API Gateway
Introduction
SOAJS API Gateway is a unique microservice that offers multi tenant authentication and authorization in addition to service discovery and mesh. Here is how the gateway handles the external and internal communications.
External request
All requests goes through the gateway where many things gets checked based on how you configure authentication and authorization as well as many other capabilities. The gateway will augment the request with extremely useful data and proxy the request to your microservice. check out middleware for more information Middleware
Internal request
Internal requests can be configured to go through the gateway and back to the designated microservice where you can whitelist internal communications, check out Configuration. You do not need to worry about awareness among the different microservices. The Gateway takes care of this.
Internal requests can also be configure to go directly between microservices and take advantage of SOASJ mesh. You do not need to worry about awareness among the different microservices. The Gateway takes care of this.
Benefits & Features
Self Awareness
The Gateway's main functionality is to provide awareness among the deployed microservices. The Gateway also sends heartbeat checks on a regular basis to all registered microservices. If any of these services is down, the Gateway will know and will notify you immediately.
You can have multiple deployment of the Gateway, should one go down, the others remain functional and your deployment remains accessible and working. SOAJS Gateway also distribute the load on the services; if you have 3 gateways where each gateway forwards requests to 3 instances of a service, then your cloud performance will highly increase and traffic handling becomes faster.
Request Handling
Before redirecting to the requested service, the API Gateway checks if the service is alive and running. If a service is down or does not exist, the gateway will return a message back to the sender without crashing. When a new service is created or added to the cloud, the gateway will detect its presence. All requests to this new service will then be forwarded.
The API Gateway runs on port 4000. To request a service in the cloud, simply add the service name after the port number as a path parameter. To request a specific API in that service, type the route path after the service name. Ex:
# CURL -X %method% http:// %controller host% : 4000 / %service name% / %route path% / CURL -X POST "http://127.0.0.1:4000/oauth/token"
The above example calls SOAJS's API Gateway, then requests the oauth service and route token.
Load Balancing
SOAJS provides the ability to deploy microservices in High Availability mode. This means that you can replicate any microservice you wish to deploy. The Gateway redirects requests to designated service in each environment, and while doing that, if there are multiple instances of the same service, it implements a round-robin distribution on these multiple instances and offers the ability to load balance the traffic arriving to the cloud. This is approach lowers the load that a service should handle.
Consider having 1000 requests arriving to URAC service and you have 4 replicas of URAC with only 1 Gateway, then at peak time each instance of URAC will handle 250 requests, if you have 2 gateways, then each URAC instance will handle 125 requests .... etc.
CORS
SOAJS Gateway also provides support for CORS (Cross Origin Resource Sharing).
Enabling CORS allows different domains to communicate with SOAJS via its gateway to post and pull resources without having to deal with "cross-domain" issues and by simply using the standard methods: GET - POST - DELETE - PUT etc...
Cookies & Sessions
SOAJS Gateway also parses cookies and determines if there is an associated session.
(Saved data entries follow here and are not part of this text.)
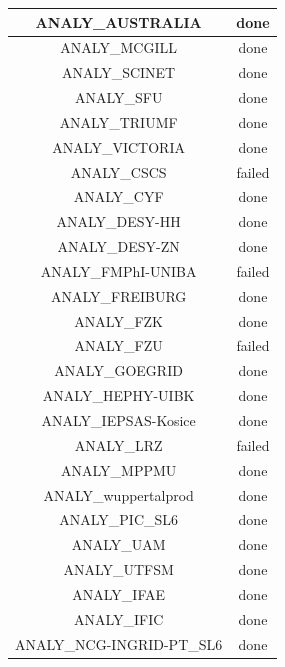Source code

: \begin{longtable}{|c|c|}
	\hline
	\color{black}ANALY\_AUSTRALIA & \color{green}done \\
	\hline
	\color{black}ANALY\_MCGILL & \color{green}done \\
	\hline
	\color{black}ANALY\_SCINET & \color{green}done \\
	\hline
	\color{black}ANALY\_SFU & \color{green}done \\
	\hline
	\color{black}ANALY\_TRIUMF & \color{green}done \\
	\hline
	\color{black}ANALY\_VICTORIA & \color{green}done \\
	\hline
	\color{black}ANALY\_CSCS & \color{red}failed \\
	\hline
	\color{black}ANALY\_CYF & \color{green}done \\
	\hline
	\color{black}ANALY\_DESY-HH & \color{green}done \\
	\hline
	\color{black}ANALY\_DESY-ZN & \color{green}done \\
	\hline
	\color{black}ANALY\_FMPhI-UNIBA & \color{red}failed \\
	\hline
	\color{black}ANALY\_FREIBURG & \color{green}done \\
	\hline
	\color{black}ANALY\_FZK & \color{green}done \\
	\hline
	\color{black}ANALY\_FZU & \color{red}failed \\
	\hline
	\color{black}ANALY\_GOEGRID & \color{green}done \\
	\hline
	\color{black}ANALY\_HEPHY-UIBK & \color{green}done \\
	\hline
	\color{black}ANALY\_IEPSAS-Kosice & \color{green}done \\
	\hline
	\color{black}ANALY\_LRZ & \color{red}failed \\
	\hline
	\color{black}ANALY\_MPPMU & \color{green}done \\
	\hline
	\hline
	\color{black}ANALY\_wuppertalprod & \color{green}done \\
	\hline
	\color{black}ANALY\_PIC\_SL6 & \color{green}done \\
	\hline
	\color{black}ANALY\_UAM & \color{green}done \\
	\hline
	\color{black}ANALY\_UTFSM & \color{green}done \\
	\hline
	\color{black}ANALY\_IFAE & \color{green}done \\
	\hline
	\color{black}ANALY\_IFIC & \color{green}done \\
	\hline
	\color{black}ANALY\_NCG-INGRID-PT\_SL6 & \color{green}done \\

\end{longtable}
Sessions are capable of holding custom data on the server side level and minimize database calls to the database for faster request handling.
SOAJS sessions are capable to support logged in and anonymous users request as well as merging anonymous sessions with logged in users when needed
Ex: systems that provided anonymous shopping carts then merge these carts to users who create accounts upon checkout.
Security
All requests to microservices pass through the Gateway therefore these requests are being masqueraded since the URL schema looks like controller_ip:4000/serviceName/serviceAPI and there is no need to expose the service port directly thus no service can be invoked by calling its port directly when using cloud deployment mode.
The Gateway detects and parses the access_token provided by oAuth to determine if you are logged in, decrypts key from headers and lookup their corresponding tenants. This also allows it to load the Access Levels of these tenants and determine if the request is allowed to be forwarded to the desired service, API or if it should be blocked.
Since the API Gateway is capable of fetching the tenant & package ACL, the tenant custom Configuration ( Provisioning ) and the logged in User Record, profile and custom Access Level information, prior to forwarding the request to the desired service, it injects this information in the headers then it forwards the request to the that service.